### EXERCISE
For the records below, report how many lines include the string "Scratch", leaving out everything except the number.

### RECORDS SUPPLIED
# # #

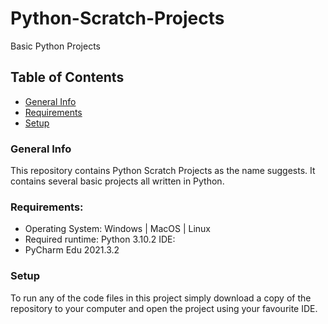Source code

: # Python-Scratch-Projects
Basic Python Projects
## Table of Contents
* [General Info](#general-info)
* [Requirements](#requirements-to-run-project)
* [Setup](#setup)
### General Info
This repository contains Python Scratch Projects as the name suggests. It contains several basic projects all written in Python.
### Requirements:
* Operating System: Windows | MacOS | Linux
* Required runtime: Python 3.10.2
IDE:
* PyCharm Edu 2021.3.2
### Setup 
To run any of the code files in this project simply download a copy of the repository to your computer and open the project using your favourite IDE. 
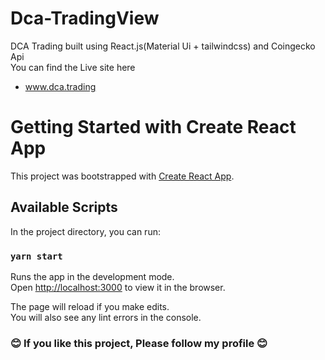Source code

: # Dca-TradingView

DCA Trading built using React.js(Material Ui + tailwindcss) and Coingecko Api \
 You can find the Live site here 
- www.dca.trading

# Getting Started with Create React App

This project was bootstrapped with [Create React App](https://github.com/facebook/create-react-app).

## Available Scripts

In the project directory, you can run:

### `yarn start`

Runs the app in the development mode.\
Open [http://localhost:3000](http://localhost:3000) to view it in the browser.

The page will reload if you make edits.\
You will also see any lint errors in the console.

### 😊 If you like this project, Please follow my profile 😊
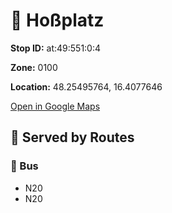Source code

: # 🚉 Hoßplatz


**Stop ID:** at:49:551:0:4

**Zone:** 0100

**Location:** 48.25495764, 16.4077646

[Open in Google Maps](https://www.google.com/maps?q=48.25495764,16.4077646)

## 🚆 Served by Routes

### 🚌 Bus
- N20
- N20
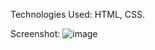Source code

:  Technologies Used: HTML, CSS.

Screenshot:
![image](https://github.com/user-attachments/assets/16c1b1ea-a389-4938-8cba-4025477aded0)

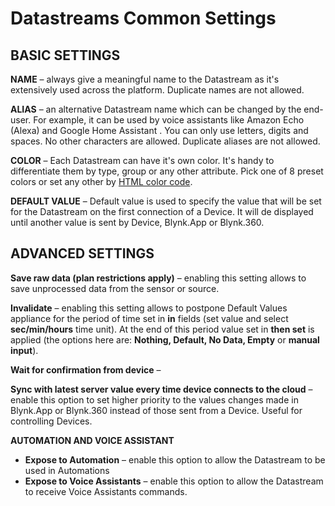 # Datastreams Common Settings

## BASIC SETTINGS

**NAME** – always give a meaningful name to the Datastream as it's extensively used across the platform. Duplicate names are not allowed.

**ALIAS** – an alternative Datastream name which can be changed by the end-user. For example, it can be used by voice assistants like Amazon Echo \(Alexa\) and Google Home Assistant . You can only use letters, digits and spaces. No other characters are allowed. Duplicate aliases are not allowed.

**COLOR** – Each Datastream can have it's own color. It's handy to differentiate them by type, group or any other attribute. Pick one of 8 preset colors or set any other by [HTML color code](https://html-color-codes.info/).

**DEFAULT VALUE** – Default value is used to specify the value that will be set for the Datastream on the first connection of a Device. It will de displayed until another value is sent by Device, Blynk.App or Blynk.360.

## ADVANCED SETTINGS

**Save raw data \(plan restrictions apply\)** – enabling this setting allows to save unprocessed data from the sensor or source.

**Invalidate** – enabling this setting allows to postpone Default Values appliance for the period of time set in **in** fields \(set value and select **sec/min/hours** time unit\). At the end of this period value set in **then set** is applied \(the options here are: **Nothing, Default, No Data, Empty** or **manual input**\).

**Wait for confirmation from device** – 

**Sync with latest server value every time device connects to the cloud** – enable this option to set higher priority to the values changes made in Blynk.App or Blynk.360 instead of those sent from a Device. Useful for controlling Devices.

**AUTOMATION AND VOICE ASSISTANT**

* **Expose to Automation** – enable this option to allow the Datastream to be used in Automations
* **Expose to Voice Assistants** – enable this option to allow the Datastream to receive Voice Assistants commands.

# # #

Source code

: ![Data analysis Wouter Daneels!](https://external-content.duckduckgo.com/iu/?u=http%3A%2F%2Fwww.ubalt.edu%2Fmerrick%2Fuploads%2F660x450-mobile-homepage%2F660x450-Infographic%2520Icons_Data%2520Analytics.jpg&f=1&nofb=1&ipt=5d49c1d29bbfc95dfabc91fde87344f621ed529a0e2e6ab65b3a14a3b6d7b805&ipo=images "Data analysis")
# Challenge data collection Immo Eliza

# # #

### YOUR RESPONSE
2